WORK INSTRUCTIONS: Every entry is to be transcribed as it stands. Images stay out.

SOURCE DATA:

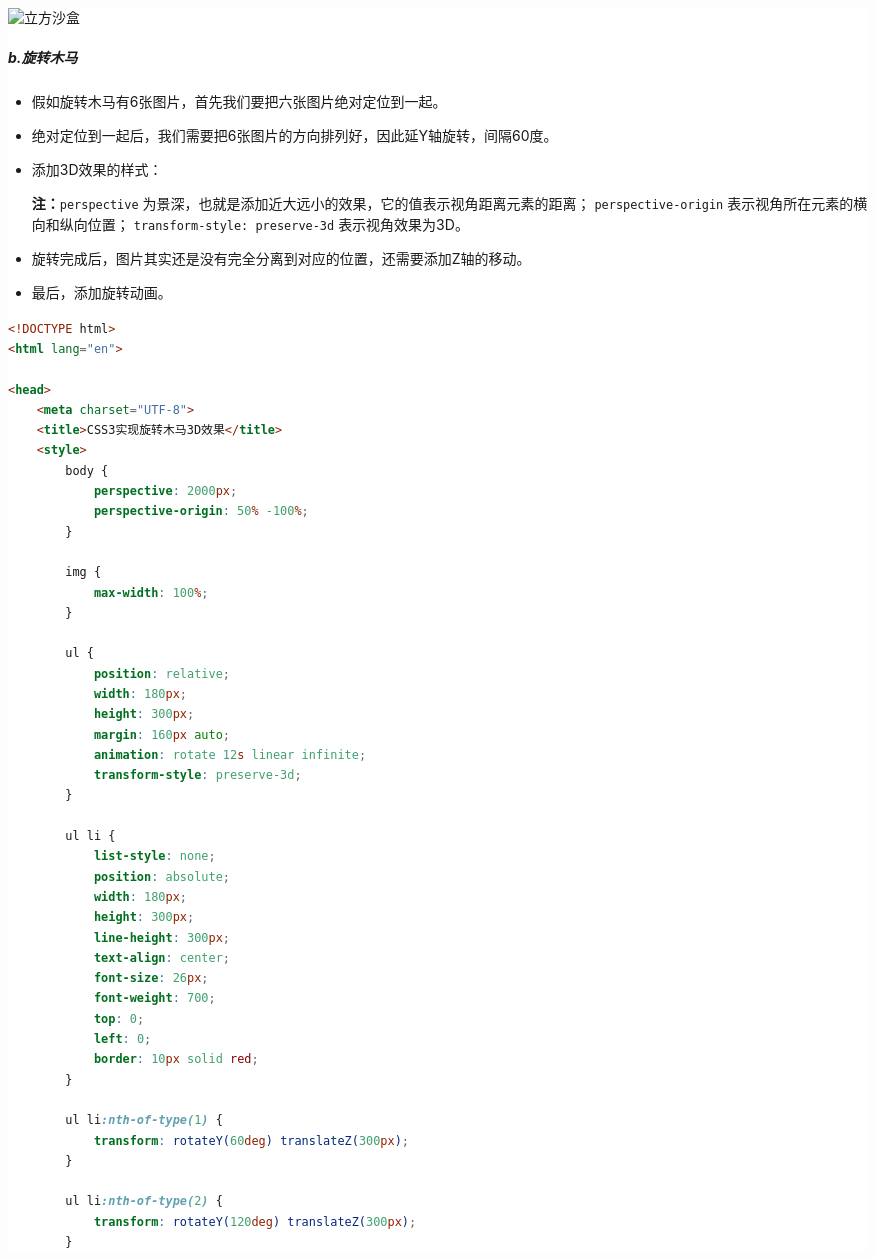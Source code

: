 ![立方沙盒](./assets/立方沙盒.gif "立方沙盒")

##### b.旋转木马

- 假如旋转木马有6张图片，首先我们要把六张图片绝对定位到一起。

- 绝对定位到一起后，我们需要把6张图片的方向排列好，因此延Y轴旋转，间隔60度。

- 添加3D效果的样式：

  **注：**`perspective` 为景深，也就是添加近大远小的效果，它的值表示视角距离元素的距离；
   `perspective-origin` 表示视角所在元素的横向和纵向位置；
   `transform-style: preserve-3d` 表示视角效果为3D。

- 旋转完成后，图片其实还是没有完全分离到对应的位置，还需要添加Z轴的移动。

- 最后，添加旋转动画。



```html
<!DOCTYPE html>
<html lang="en">

<head>
    <meta charset="UTF-8">
    <title>CSS3实现旋转木马3D效果</title>
    <style>
        body {
            perspective: 2000px;
            perspective-origin: 50% -100%;
        }

        img {
            max-width: 100%;
        }

        ul {
            position: relative;
            width: 180px;
            height: 300px;
            margin: 160px auto;
            animation: rotate 12s linear infinite;
            transform-style: preserve-3d;
        }

        ul li {
            list-style: none;
            position: absolute;
            width: 180px;
            height: 300px;
            line-height: 300px;
            text-align: center;
            font-size: 26px;
            font-weight: 700;
            top: 0;
            left: 0;
            border: 10px solid red;
        }

        ul li:nth-of-type(1) {
            transform: rotateY(60deg) translateZ(300px);
        }

        ul li:nth-of-type(2) {
            transform: rotateY(120deg) translateZ(300px);
        }
```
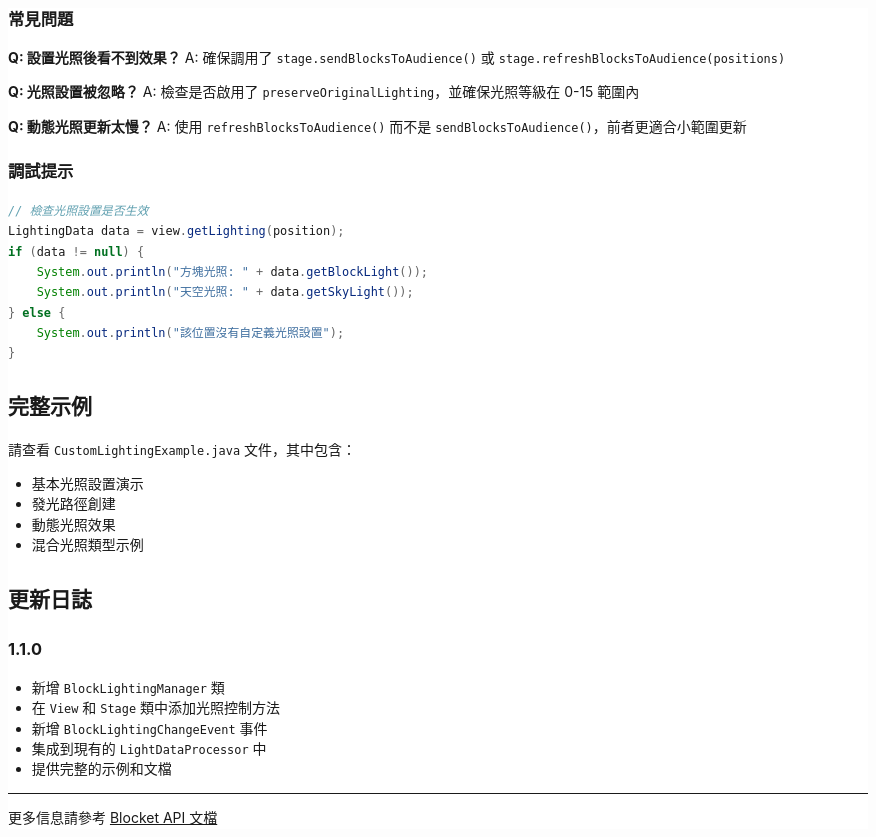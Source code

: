 ### 常見問題

**Q: 設置光照後看不到效果？**
A: 確保調用了 `stage.sendBlocksToAudience()` 或 `stage.refreshBlocksToAudience(positions)`

**Q: 光照設置被忽略？**
A: 檢查是否啟用了 `preserveOriginalLighting`，並確保光照等級在 0-15 範圍內

**Q: 動態光照更新太慢？**
A: 使用 `refreshBlocksToAudience()` 而不是 `sendBlocksToAudience()`，前者更適合小範圍更新

### 調試提示

```java
// 檢查光照設置是否生效
LightingData data = view.getLighting(position);
if (data != null) {
    System.out.println("方塊光照: " + data.getBlockLight());
    System.out.println("天空光照: " + data.getSkyLight());
} else {
    System.out.println("該位置沒有自定義光照設置");
}
```

## 完整示例

請查看 `CustomLightingExample.java` 文件，其中包含：
- 基本光照設置演示
- 發光路徑創建
- 動態光照效果
- 混合光照類型示例

## 更新日誌

### 1.1.0
- 新增 `BlockLightingManager` 類
- 在 `View` 和 `Stage` 類中添加光照控制方法
- 新增 `BlockLightingChangeEvent` 事件
- 集成到現有的 `LightDataProcessor` 中
- 提供完整的示例和文檔

---

更多信息請參考 [Blocket API 文檔](../README.md)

ANSWER:
Source code

: ![立方沙盒](./assets/立方沙盒.gif "立方沙盒")

##### b.旋转木马

- 假如旋转木马有6张图片，首先我们要把六张图片绝对定位到一起。

- 绝对定位到一起后，我们需要把6张图片的方向排列好，因此延Y轴旋转，间隔60度。

- 添加3D效果的样式：

  **注：**`perspective` 为景深，也就是添加近大远小的效果，它的值表示视角距离元素的距离；
   `perspective-origin` 表示视角所在元素的横向和纵向位置；
   `transform-style: preserve-3d` 表示视角效果为3D。

- 旋转完成后，图片其实还是没有完全分离到对应的位置，还需要添加Z轴的移动。

- 最后，添加旋转动画。



```html
<!DOCTYPE html>
<html lang="en">

<head>
    <meta charset="UTF-8">
    <title>CSS3实现旋转木马3D效果</title>
    <style>
        body {
            perspective: 2000px;
            perspective-origin: 50% -100%;
        }

        img {
            max-width: 100%;
        }

        ul {
            position: relative;
            width: 180px;
            height: 300px;
            margin: 160px auto;
            animation: rotate 12s linear infinite;
            transform-style: preserve-3d;
        }

        ul li {
            list-style: none;
            position: absolute;
            width: 180px;
            height: 300px;
            line-height: 300px;
            text-align: center;
            font-size: 26px;
            font-weight: 700;
            top: 0;
            left: 0;
            border: 10px solid red;
        }

        ul li:nth-of-type(1) {
            transform: rotateY(60deg) translateZ(300px);
        }

        ul li:nth-of-type(2) {
            transform: rotateY(120deg) translateZ(300px);
        }
```
Source code

: ### 常見問題

**Q: 設置光照後看不到效果？**
A: 確保調用了 `stage.sendBlocksToAudience()` 或 `stage.refreshBlocksToAudience(positions)`

**Q: 光照設置被忽略？**
A: 檢查是否啟用了 `preserveOriginalLighting`，並確保光照等級在 0-15 範圍內

**Q: 動態光照更新太慢？**
A: 使用 `refreshBlocksToAudience()` 而不是 `sendBlocksToAudience()`，前者更適合小範圍更新

### 調試提示

```java
// 檢查光照設置是否生效
LightingData data = view.getLighting(position);
if (data != null) {
    System.out.println("方塊光照: " + data.getBlockLight());
    System.out.println("天空光照: " + data.getSkyLight());
} else {
    System.out.println("該位置沒有自定義光照設置");
}
```

## 完整示例

請查看 `CustomLightingExample.java` 文件，其中包含：
- 基本光照設置演示
- 發光路徑創建
- 動態光照效果
- 混合光照類型示例

## 更新日誌

### 1.1.0
- 新增 `BlockLightingManager` 類
- 在 `View` 和 `Stage` 類中添加光照控制方法
- 新增 `BlockLightingChangeEvent` 事件
- 集成到現有的 `LightDataProcessor` 中
- 提供完整的示例和文檔

---

更多信息請參考 [Blocket API 文檔](../README.md)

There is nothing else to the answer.